1Endocrinology Department, Ege University Faculty of Medicine, Izmir, Turkey; 2Pediatric Endocrinology Department, Ege University Faculty of Medicine, Izmir, Turkey; 3Medical Genetics Department, Ege University Faculty of Medicine, Izmir, Turkey; 4Pathology Department, Ege University Faculty of Medicine, Izmir, Turkey.


Aim: The Swyer syndrome belongs to a group of pure gonadal dysgenesis. Karyotype is 46,XY. Aberrations of chromosome Y or SRY gene mutation is present in 15–30% of cases. These patients have high gonadotropin levels and are classified as having hypergonadotropic hypogonadism. The Swyer syndrome in the female requires close followup because of the high risk of neoplastic transformation in the dysgenetic gonads. Herein we report a case of Swyer syndrome with gonadoblastoma and dysgerminoma.

Case: A 22-year-old woman was admitted to the Endocrinology Outpatient Clinic. Menarche age was 15 years old. Breast development was normal during pubertal period without using any oestrogen pill. After 1 year of regular menstrual period, irregular vaginal bleeding occurred. At the age of 18, a big mass was felt on abdomen. She had an abdominal operation for that mass and gonadoblastoma and dysgerminoma were diagnosed pathologically on the right ovary. After that pathologic diagnosis, karyotype study was performed and found as 46,XY. As the integrity of tumour capsule was destroyed, adjuvant chemotherapy was introduced. After chemotherapy, another abdominal operation was performed and gonadoblastoma was diagnosed on the left ovary. There was no laboratory examination regarding to gonadotropin and oestrogen levels before the operations. SRY positivity was present on left oopherectomy material. Phenotypically female paitent with 46, XY karyotype, Swyer syndrome was diagnosed. She was started estrogen/progesterone combination pill.

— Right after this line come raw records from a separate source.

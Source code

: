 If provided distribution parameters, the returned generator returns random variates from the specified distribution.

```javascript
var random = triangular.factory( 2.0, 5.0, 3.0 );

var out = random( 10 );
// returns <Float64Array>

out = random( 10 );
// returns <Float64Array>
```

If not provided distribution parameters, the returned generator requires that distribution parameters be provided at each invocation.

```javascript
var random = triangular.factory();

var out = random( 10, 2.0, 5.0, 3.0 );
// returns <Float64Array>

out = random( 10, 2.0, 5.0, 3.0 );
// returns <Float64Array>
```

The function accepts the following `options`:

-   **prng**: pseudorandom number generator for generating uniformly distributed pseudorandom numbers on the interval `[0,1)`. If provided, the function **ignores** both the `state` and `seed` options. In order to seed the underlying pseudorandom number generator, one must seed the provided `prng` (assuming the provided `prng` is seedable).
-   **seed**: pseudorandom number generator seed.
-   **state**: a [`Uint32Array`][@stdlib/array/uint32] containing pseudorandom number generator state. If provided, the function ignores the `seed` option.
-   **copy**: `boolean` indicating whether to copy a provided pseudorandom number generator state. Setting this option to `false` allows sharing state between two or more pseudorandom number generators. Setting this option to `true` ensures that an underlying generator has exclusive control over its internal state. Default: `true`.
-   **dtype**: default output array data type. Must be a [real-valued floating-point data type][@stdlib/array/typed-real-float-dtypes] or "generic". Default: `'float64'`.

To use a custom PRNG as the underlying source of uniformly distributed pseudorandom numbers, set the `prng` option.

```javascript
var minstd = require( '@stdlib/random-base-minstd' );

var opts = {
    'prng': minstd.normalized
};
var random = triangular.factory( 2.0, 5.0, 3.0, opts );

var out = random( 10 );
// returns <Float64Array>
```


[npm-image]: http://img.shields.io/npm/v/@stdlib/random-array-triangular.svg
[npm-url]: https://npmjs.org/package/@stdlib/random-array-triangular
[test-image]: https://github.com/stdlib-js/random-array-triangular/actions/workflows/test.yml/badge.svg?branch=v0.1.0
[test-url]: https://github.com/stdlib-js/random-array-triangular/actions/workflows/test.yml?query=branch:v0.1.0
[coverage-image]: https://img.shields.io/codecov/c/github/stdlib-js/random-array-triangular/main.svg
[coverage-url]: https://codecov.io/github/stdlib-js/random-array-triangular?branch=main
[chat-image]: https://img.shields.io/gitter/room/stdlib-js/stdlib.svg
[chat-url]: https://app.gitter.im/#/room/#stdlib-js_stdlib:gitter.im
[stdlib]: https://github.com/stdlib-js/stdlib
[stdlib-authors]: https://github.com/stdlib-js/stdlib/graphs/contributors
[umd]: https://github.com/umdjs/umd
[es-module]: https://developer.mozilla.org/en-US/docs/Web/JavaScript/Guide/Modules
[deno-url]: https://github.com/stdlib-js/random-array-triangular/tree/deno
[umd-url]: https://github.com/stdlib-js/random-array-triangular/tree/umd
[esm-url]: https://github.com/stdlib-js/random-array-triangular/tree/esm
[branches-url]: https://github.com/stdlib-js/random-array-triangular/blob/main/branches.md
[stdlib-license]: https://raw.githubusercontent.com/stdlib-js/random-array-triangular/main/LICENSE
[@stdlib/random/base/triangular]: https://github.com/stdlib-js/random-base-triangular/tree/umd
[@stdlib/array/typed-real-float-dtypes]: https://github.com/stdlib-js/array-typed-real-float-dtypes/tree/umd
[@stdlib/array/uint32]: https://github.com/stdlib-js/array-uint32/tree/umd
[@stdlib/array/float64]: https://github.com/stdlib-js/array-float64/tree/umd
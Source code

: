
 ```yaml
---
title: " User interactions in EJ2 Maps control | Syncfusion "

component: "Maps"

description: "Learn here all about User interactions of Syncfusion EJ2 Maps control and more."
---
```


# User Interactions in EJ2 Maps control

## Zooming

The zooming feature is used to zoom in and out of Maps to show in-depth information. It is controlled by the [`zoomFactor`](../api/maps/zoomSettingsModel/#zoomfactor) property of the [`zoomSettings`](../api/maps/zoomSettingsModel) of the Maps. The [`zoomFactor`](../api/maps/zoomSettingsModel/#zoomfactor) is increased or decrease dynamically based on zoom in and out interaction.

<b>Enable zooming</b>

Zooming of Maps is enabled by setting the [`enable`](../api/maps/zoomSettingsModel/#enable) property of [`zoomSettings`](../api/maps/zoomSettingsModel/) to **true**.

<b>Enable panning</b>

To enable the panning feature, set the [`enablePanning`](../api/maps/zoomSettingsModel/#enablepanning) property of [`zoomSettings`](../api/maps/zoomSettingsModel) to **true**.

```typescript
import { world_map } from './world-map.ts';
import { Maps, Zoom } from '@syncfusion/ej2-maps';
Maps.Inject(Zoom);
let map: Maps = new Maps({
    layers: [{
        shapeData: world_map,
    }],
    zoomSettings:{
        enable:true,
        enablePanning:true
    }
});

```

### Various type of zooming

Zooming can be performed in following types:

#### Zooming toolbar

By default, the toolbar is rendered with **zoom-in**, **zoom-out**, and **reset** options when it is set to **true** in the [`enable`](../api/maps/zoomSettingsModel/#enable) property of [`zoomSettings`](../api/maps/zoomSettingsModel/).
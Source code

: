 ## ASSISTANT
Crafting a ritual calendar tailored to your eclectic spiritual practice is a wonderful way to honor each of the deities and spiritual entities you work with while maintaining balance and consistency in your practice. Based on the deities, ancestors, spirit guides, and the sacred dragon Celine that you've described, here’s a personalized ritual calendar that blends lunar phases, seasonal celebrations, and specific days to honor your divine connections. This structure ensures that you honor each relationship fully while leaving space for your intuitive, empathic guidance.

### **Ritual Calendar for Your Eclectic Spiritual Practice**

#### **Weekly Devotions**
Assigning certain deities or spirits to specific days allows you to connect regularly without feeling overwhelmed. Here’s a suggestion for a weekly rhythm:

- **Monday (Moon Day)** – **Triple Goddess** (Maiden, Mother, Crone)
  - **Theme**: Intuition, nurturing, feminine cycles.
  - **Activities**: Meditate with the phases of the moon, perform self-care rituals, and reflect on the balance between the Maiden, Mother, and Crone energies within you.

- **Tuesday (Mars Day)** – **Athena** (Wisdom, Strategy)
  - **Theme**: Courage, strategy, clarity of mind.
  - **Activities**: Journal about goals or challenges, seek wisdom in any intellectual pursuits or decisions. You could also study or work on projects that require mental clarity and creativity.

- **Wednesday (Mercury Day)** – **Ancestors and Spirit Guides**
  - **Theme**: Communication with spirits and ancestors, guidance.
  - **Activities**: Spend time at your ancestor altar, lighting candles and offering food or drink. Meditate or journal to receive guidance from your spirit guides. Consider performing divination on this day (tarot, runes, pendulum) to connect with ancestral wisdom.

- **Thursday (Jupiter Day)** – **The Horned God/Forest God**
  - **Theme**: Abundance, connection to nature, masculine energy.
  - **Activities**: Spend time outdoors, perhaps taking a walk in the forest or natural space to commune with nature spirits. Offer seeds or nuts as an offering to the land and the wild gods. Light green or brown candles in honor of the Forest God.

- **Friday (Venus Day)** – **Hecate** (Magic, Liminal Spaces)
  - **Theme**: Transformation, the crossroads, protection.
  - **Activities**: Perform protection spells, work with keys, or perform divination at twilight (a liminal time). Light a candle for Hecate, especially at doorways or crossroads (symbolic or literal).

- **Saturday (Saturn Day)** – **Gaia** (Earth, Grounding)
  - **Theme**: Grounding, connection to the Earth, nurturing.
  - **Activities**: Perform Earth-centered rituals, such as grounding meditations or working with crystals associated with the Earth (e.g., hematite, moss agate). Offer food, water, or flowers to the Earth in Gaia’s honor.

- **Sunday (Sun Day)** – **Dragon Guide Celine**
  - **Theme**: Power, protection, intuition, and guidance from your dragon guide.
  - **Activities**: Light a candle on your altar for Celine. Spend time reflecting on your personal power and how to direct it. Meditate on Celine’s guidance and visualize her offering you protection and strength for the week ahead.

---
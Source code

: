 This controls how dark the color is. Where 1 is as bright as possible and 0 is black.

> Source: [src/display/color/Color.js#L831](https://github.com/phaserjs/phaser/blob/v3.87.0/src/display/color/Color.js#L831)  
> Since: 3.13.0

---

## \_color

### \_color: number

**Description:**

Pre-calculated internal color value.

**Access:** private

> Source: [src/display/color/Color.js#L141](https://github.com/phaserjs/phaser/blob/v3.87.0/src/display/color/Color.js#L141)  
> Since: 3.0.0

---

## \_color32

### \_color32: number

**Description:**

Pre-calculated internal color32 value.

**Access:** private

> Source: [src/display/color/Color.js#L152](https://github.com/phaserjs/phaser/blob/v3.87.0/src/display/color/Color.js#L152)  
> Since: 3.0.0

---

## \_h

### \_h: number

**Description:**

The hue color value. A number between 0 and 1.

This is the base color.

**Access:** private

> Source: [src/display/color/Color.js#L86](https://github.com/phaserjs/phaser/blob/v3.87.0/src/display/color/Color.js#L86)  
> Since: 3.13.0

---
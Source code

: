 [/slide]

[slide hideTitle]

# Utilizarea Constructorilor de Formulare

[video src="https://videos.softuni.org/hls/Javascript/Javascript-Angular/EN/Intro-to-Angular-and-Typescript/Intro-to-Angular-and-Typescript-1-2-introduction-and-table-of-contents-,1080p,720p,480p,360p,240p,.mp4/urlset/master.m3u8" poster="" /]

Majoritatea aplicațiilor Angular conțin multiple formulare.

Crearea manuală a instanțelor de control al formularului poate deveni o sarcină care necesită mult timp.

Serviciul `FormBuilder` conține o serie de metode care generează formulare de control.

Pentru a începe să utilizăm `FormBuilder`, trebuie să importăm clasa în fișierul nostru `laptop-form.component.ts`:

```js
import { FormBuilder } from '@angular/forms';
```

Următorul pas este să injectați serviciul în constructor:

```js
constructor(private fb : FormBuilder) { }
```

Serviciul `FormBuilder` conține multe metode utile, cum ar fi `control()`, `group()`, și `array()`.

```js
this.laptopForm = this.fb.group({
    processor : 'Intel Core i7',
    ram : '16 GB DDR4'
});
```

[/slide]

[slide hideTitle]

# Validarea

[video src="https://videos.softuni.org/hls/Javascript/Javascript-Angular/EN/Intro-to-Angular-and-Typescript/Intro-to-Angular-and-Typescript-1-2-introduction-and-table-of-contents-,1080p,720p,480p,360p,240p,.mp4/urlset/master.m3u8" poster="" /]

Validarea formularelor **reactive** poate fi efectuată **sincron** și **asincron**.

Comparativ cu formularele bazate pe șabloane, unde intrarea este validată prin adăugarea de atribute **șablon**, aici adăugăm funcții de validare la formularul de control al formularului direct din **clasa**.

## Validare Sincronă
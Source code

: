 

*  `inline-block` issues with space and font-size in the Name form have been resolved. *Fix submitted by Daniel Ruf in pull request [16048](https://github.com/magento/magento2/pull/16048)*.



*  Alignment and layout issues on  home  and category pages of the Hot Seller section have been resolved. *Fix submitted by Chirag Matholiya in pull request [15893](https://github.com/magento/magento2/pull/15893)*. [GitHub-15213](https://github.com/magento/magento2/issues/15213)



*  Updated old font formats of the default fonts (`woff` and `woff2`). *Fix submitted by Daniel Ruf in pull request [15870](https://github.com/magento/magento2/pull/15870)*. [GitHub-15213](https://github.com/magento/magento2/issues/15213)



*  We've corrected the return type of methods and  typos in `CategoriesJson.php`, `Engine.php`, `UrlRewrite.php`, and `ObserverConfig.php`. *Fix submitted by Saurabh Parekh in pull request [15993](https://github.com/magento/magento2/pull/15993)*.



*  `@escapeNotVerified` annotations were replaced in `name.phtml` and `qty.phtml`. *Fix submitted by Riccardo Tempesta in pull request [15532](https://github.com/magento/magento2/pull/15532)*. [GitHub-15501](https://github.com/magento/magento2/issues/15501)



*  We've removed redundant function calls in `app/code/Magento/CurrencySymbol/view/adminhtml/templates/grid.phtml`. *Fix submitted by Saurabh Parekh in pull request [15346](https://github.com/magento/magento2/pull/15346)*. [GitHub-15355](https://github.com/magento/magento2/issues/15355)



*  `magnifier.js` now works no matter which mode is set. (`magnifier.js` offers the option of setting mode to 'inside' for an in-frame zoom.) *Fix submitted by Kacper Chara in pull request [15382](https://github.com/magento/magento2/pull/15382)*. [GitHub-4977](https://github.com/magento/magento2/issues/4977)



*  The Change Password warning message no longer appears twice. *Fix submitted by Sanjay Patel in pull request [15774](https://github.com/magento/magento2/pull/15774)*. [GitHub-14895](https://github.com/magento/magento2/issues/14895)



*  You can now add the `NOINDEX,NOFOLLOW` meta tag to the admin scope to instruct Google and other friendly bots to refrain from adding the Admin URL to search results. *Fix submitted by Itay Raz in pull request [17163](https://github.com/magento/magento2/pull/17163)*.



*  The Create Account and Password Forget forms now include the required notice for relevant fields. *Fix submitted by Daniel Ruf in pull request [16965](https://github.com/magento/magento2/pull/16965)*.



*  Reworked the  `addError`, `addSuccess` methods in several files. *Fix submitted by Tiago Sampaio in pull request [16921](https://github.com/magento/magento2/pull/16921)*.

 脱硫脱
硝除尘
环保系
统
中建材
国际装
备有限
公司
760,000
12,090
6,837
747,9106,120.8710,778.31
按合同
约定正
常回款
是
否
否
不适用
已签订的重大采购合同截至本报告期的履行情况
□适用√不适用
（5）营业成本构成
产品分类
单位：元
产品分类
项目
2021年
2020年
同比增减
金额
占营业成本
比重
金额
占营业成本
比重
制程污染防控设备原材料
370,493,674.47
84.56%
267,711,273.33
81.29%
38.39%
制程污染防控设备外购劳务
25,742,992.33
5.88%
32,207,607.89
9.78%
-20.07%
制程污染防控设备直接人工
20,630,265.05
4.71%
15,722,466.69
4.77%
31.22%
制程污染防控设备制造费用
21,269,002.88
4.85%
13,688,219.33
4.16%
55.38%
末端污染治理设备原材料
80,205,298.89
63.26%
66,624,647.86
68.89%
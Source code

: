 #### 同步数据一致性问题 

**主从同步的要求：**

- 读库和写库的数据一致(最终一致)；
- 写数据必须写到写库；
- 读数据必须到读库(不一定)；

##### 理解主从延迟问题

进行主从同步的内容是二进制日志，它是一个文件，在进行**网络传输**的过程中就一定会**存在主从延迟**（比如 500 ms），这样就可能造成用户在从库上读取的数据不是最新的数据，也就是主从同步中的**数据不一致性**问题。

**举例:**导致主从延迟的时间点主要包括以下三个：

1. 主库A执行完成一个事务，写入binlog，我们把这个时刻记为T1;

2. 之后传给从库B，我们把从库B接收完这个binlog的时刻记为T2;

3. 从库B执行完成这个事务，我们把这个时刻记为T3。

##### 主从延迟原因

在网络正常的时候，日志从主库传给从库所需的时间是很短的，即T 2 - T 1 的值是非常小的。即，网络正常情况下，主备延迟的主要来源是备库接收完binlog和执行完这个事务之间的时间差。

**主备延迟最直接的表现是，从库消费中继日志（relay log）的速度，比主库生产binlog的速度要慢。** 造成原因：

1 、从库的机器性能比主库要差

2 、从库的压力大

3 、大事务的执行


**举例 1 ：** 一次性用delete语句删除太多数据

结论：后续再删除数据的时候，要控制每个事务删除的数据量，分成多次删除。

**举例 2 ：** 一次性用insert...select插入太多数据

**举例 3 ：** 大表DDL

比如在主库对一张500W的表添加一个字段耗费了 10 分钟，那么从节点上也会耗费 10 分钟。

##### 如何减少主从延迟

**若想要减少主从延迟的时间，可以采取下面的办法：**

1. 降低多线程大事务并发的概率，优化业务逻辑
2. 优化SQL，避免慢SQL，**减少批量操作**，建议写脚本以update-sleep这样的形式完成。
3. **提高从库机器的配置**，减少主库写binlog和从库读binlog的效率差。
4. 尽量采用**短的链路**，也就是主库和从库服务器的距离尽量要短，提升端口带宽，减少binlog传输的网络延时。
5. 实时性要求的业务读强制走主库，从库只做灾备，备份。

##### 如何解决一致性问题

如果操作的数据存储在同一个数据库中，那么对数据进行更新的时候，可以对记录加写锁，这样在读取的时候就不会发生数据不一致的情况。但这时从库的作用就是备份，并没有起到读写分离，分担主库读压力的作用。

Discussion: This patient had the normal pubertal development without any delay. Because of this reason, we thought that the gonadoblastoma was hormone active most probably with oestrogen producing one. Unfortunately, we couldn’t demonastrate this. Patients with gonadal dysgenesis and 46,XY karyotype should be referred for bilateral gonadectomy because of the high risk of neoplastic transformation. Oestrogen producing gonadoblastoma may mask gonadal dysgenesis and delay the diagnosis of this pathology.